It was her fourth attempt at the maze, and it felt just as impossible this time as previous times. If she hadn’t known it was meant to be so difficult, she’d have felt like a complete failure.
“Kinsey White?” the overhead speaker called as she was putting on her boots.
She strode out of the locker room and into the greenhouse atrium at the beginning of the maze. There was someone else waiting there as usual. The last three times her partner had been female, though. The man seemed equally as surprised. A maze director walked out in his military uniform shaking his head.
“I’m sorry. They had you listed as a male for some reason, Kinsey. If you’d like, we can postpone for another day,” he said, flipping through paperwork.
“No, it’s fine with me,” Kinsey said. “Will our team be held to the course expectation for males, though?”
It didn’t seem fair to drag a teammate down just because the modified course was catered to specific genders. She’d heard the upper-body strength portions of the male course were brutal, and she just didn’t have that. Likewise, though, she’d had some tight squeezes that most of the males she knew wouldn’t fit through.
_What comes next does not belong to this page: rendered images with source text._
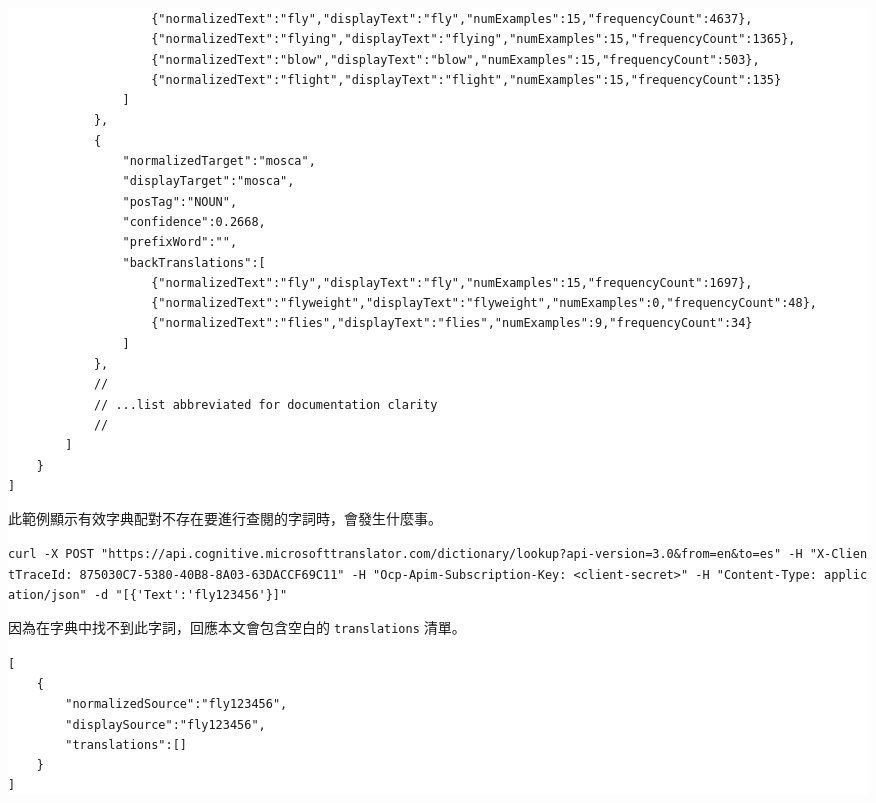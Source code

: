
 ```
                    {"normalizedText":"fly","displayText":"fly","numExamples":15,"frequencyCount":4637},
                    {"normalizedText":"flying","displayText":"flying","numExamples":15,"frequencyCount":1365},
                    {"normalizedText":"blow","displayText":"blow","numExamples":15,"frequencyCount":503},
                    {"normalizedText":"flight","displayText":"flight","numExamples":15,"frequencyCount":135}
                ]
            },
            {
                "normalizedTarget":"mosca",
                "displayTarget":"mosca",
                "posTag":"NOUN",
                "confidence":0.2668,
                "prefixWord":"",
                "backTranslations":[
                    {"normalizedText":"fly","displayText":"fly","numExamples":15,"frequencyCount":1697},
                    {"normalizedText":"flyweight","displayText":"flyweight","numExamples":0,"frequencyCount":48},
                    {"normalizedText":"flies","displayText":"flies","numExamples":9,"frequencyCount":34}
                ]
            },
            //
            // ...list abbreviated for documentation clarity
            //
        ]
    }
]
```

此範例顯示有效字典配對不存在要進行查閱的字詞時，會發生什麼事。

```curl
curl -X POST "https://api.cognitive.microsofttranslator.com/dictionary/lookup?api-version=3.0&from=en&to=es" -H "X-ClientTraceId: 875030C7-5380-40B8-8A03-63DACCF69C11" -H "Ocp-Apim-Subscription-Key: <client-secret>" -H "Content-Type: application/json" -d "[{'Text':'fly123456'}]"
```

因為在字典中找不到此字詞，回應本文會包含空白的 `translations` 清單。

```
[
    {
        "normalizedSource":"fly123456",
        "displaySource":"fly123456",
        "translations":[]
    }
]
```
“We have a moderate level which will incorporate aspects from both specific courses—without exploiting gender weaknesses,” he said. “It’s harder on a whole, but…”
“Who uses the moderate level?” the other guy asked, echoing Kinsey’s thoughts.
“While you’re selected alphabetically during trial runs, after you’ve completed the maze once, you can pick your partner on additional runs. We have a lot of male and female teams when they can choose their partner,” the maze director explained.
“I’m game to go today,” the other competitor said. “This will be my third time, and we didn’t even get close last time.” He grinned at Kinsey. “That probably doesn’t boost your confidence.”
Kinsey smiled and said, “It’s my fourth attempt, so… ditto.”
“So, you’re agreed?” the maze director asked.
They both nodded. He marked on the sheet and exited through a side door.
“Kinsey White,” she said, sticking out a hand. “Lieutenant, First Class.”
“Heath Whittaker. Gunner, Space—Outer Ring, First Class,” he said, shaking her hand. “What division—Ground or Space?”
“I’m with the Ground division, but I’m medical bay. It’s a forward position, though, so I’m not with the facilities,” she explained. She didn’t want him to think she was going to hold him back from lack of field experience.
He nodded, understanding. “I’m trying to get with the Special Forces with the Ground division, actually. I’ve got the sniper hours to my record, but this maze keeps kicking my ass.”
“You have to have a successful run?” she asked. Wow. There were few positions that required a successful maze run.
“Two,” he said, rolling his eyes.
“Oh… I was just going for the pay increase,” she admitted.
“That is a consideration. I’m also tired of these long flight missions. We were gone six months this last time and were quarantined for three of those months due to some alien epidemic that made half the crew lose their hair.”
“Not you, though,” Kinsey said, gesturing at his thick brown hair. His eyes matched his hair… and the jumpsuit they both wore.
“No,” he agreed, running a hand through his hair. “I can’t believe they thought you were male.” He tugged on her blond ponytail with an amused grin.
“It’s the name. It happens all the time,” she said. She could feel her face blush and suspected that her blue eyes looked especially vivid next to her pink cheeks. The ponytail felt slobby suddenly. Who’d have guessed she wouldn’t be running with another female who’d look similar?
Beside them, there was the clink and whir of gears as the maze was set in place.